Published Jul 10, 2015

Share

Johannesburg - Deputy President Cyril Ramaphosa has stuck to his guns on the government’s latest e-toll dispensation, despite its rejection by SACP and Cosatu leaders.

Ramaphosa has also dismissed Cosatu’s proposed funding of Gauteng’s road infrastructure through a fuel levy.

He was addressing the SACP’s special national congress in Joburg on Thursday, where Cosatu president S’dumo Dlamini told him Cosatu still wanted the e-tolls system scrapped.

But Ramaphosa wasn’t budging, saying funding road infrastructure through the fuel levy would be detrimental to commuters using public transport.

“If you increase the fuel levy, it will increase the price of fuel, and the annual increases will be passed on to commuters.

“Under the current system, those using public transport are exempted from paying for e-tolls because taxis and buses do not pay e-tolls.

“Those who travel shorter distance also pay much less,” Ramaphosa pointed out.

He said the government was still open to discussions on how best to address the issue of e-tolls.

According to Ramaphosa, the e-toll issue had opened up a broader discussion on the country’s public transport system.

Earlier, Dlamini had told delegates that e-tolls was the one issue the alliance completely disagreed on. “We want the e-tolls scrapped. We will engage on the streets, in the boardrooms and in government,” Dlamini said.

In his political report presented to the congress on Wednesday, SACP general secretary Blade Nzimande also expressed the party’s opposition to the e-tolling system.

Nzimande said how the “excessive funding” for Gauteng’s road infrastructure was recouped was a secondary matter.

Public transport remained a problem for the majority of South Africans, he said.

“Public transport for the majority of Gauteng households without access to cars persists, as last week’s challenges in Mamelodi and Ekurhuleni have shown.

“The massive expatriation of surplus through e-tolls and ridership guarantees illustrates why we cannot simply allow ourselves to be dragged into a middle-class anti-e-toll, anti-government posture.

“Whether excessive funding of freeways in Gauteng is recouped through e-tolling or a petrol levy is a secondary matter.
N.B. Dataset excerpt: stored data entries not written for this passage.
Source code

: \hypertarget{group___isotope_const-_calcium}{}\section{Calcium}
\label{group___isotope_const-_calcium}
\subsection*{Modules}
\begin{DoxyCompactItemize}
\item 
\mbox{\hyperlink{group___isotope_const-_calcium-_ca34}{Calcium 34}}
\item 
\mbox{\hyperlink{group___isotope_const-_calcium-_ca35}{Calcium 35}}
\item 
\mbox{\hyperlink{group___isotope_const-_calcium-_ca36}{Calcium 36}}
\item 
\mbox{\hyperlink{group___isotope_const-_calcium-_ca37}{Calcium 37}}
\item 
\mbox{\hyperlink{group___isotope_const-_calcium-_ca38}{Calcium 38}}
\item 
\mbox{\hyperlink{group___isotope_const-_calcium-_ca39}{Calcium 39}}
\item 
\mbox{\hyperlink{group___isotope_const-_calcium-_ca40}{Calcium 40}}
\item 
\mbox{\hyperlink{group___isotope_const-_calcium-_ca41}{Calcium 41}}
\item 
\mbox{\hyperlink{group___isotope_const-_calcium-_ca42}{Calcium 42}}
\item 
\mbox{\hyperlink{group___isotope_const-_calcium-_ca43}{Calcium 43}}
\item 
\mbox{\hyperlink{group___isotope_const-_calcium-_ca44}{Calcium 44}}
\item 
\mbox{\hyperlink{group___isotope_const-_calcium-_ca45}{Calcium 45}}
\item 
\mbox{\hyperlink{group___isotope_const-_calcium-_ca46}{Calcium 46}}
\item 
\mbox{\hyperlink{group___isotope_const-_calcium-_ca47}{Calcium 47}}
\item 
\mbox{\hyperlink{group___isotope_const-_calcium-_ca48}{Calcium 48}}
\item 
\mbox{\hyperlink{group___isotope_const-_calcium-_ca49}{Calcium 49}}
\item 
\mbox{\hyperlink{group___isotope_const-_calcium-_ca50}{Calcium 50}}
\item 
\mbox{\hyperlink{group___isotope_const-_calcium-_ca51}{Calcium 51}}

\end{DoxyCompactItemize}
We should never be making strategic transport and urban infrastructure choices that serve a minority in the first place,” Nzimande said.

Ramaphosa also reassured the SACP and Cosatu that the government was working to implement a national minimum wage, for which they have both campaigned, and which would help increase the earnings of the working class.

“We are in dialogue with our social partners to introduce a national minimum wage and to reduce instability in the labour environment,” he added.